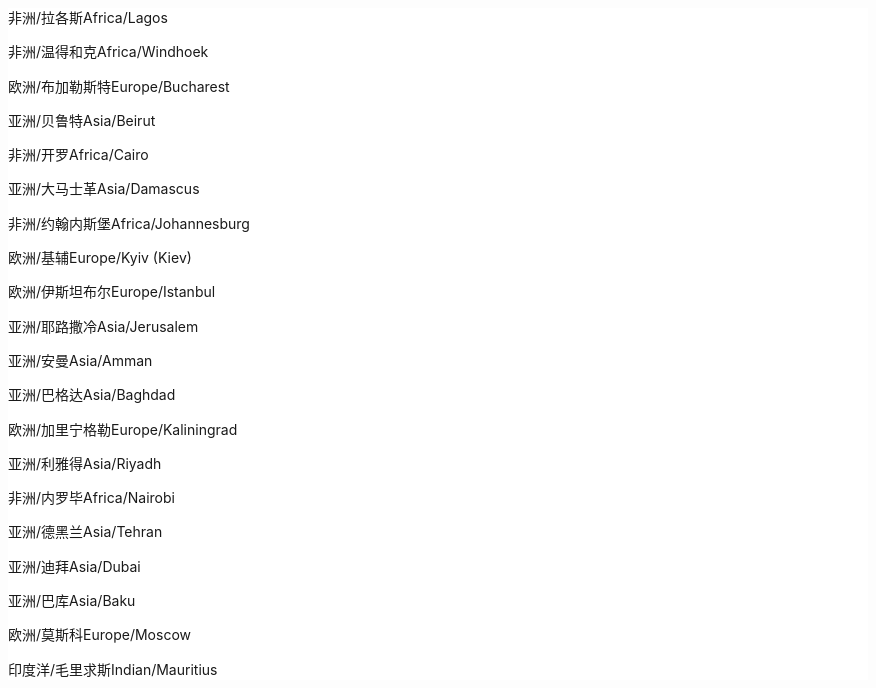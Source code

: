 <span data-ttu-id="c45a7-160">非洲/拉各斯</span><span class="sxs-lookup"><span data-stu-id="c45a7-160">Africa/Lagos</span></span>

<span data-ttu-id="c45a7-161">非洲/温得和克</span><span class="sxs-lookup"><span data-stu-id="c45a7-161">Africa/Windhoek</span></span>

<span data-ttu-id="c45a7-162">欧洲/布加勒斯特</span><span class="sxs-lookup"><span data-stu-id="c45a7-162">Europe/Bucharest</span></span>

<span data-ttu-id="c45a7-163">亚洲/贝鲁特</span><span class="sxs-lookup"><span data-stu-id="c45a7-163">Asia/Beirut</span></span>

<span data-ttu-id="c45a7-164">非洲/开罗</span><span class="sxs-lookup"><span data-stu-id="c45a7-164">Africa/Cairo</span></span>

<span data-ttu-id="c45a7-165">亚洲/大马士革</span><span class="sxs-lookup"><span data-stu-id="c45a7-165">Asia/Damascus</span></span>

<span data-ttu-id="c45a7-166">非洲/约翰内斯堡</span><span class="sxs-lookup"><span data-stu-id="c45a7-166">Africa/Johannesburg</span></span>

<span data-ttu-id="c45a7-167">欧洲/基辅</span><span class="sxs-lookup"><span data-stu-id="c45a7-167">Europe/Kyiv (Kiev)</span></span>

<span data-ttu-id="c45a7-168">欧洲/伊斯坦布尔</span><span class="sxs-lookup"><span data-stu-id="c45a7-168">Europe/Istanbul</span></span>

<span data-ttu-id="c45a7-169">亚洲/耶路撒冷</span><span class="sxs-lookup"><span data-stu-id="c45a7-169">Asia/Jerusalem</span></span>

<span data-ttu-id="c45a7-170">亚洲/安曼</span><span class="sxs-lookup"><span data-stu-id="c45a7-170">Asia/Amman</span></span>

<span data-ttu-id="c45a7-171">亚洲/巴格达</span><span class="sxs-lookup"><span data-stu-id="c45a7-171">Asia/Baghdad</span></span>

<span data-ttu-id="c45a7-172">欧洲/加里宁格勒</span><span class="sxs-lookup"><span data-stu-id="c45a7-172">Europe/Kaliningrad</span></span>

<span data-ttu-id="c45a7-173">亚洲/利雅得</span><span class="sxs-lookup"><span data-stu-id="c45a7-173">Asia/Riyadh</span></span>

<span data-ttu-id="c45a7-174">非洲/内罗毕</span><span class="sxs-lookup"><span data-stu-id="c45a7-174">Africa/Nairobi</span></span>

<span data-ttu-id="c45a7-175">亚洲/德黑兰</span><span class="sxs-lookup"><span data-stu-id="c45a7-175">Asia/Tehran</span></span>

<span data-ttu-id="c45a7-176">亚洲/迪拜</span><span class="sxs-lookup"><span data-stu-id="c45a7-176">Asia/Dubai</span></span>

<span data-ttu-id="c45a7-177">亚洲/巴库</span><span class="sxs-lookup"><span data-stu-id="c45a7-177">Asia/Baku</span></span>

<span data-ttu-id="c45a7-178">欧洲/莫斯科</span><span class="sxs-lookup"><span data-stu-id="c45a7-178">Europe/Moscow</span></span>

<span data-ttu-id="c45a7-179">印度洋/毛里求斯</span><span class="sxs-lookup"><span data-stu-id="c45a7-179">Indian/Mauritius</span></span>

**********

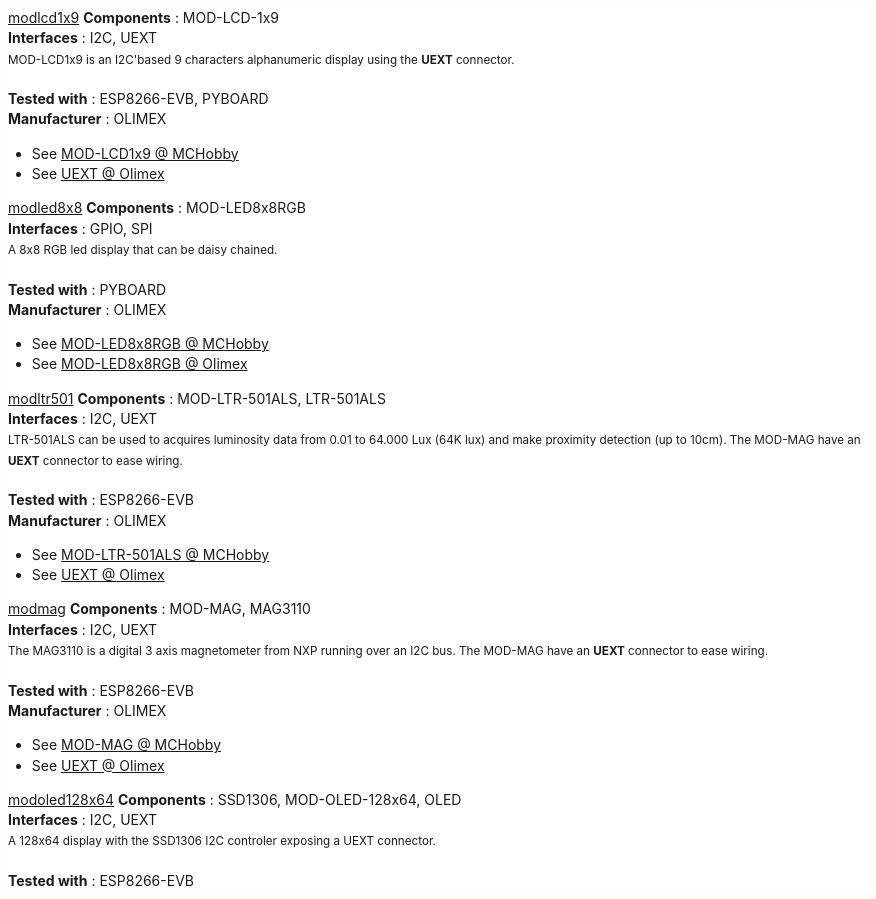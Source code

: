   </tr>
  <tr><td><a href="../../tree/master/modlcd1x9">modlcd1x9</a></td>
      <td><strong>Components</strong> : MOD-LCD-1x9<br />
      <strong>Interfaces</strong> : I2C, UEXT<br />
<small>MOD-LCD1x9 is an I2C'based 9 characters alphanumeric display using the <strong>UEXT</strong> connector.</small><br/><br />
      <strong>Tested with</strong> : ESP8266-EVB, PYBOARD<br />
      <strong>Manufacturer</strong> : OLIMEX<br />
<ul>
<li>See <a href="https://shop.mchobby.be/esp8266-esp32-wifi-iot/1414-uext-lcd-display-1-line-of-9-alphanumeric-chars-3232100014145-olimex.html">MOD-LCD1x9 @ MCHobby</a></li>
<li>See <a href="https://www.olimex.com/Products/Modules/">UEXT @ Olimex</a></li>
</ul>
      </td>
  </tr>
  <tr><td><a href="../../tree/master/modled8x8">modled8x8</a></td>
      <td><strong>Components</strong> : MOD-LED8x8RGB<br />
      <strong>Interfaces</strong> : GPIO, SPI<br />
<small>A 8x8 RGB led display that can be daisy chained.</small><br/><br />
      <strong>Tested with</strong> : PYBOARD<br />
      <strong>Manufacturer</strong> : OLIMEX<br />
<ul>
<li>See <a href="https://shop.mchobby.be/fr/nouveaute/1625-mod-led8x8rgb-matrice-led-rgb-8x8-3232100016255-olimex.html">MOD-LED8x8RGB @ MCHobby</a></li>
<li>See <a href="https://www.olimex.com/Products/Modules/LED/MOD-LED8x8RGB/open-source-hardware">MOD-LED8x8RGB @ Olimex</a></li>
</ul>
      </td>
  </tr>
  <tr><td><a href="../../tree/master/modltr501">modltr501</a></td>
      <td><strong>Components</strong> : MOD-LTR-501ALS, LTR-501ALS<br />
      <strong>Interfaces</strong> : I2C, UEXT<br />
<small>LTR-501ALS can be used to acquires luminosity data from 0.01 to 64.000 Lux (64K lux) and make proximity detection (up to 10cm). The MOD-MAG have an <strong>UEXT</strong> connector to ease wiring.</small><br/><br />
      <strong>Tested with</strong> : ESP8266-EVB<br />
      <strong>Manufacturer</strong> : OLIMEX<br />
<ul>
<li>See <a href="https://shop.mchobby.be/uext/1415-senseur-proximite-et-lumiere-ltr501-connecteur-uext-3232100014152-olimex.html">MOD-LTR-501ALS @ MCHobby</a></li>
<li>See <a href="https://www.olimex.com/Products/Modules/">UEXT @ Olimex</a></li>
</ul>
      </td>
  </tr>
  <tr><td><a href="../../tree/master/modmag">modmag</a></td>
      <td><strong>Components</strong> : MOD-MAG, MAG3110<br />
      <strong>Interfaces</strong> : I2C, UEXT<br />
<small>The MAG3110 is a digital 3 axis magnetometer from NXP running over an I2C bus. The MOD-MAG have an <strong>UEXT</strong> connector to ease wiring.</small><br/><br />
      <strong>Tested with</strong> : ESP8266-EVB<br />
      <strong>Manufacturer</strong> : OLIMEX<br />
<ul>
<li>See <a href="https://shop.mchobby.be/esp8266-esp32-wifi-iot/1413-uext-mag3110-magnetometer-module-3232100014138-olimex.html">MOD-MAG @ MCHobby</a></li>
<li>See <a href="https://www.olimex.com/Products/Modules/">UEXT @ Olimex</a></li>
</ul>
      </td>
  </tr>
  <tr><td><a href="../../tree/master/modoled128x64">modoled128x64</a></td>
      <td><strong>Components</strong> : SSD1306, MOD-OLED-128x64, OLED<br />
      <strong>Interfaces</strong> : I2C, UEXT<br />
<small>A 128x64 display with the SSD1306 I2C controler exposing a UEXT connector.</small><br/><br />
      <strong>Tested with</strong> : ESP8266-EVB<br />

**********

> _WORK INSTRUCTION_
From the data above, work out how many lines hold "shop". Answer with the number alone.

> _OUTPUT OF THE EXERCISE_
4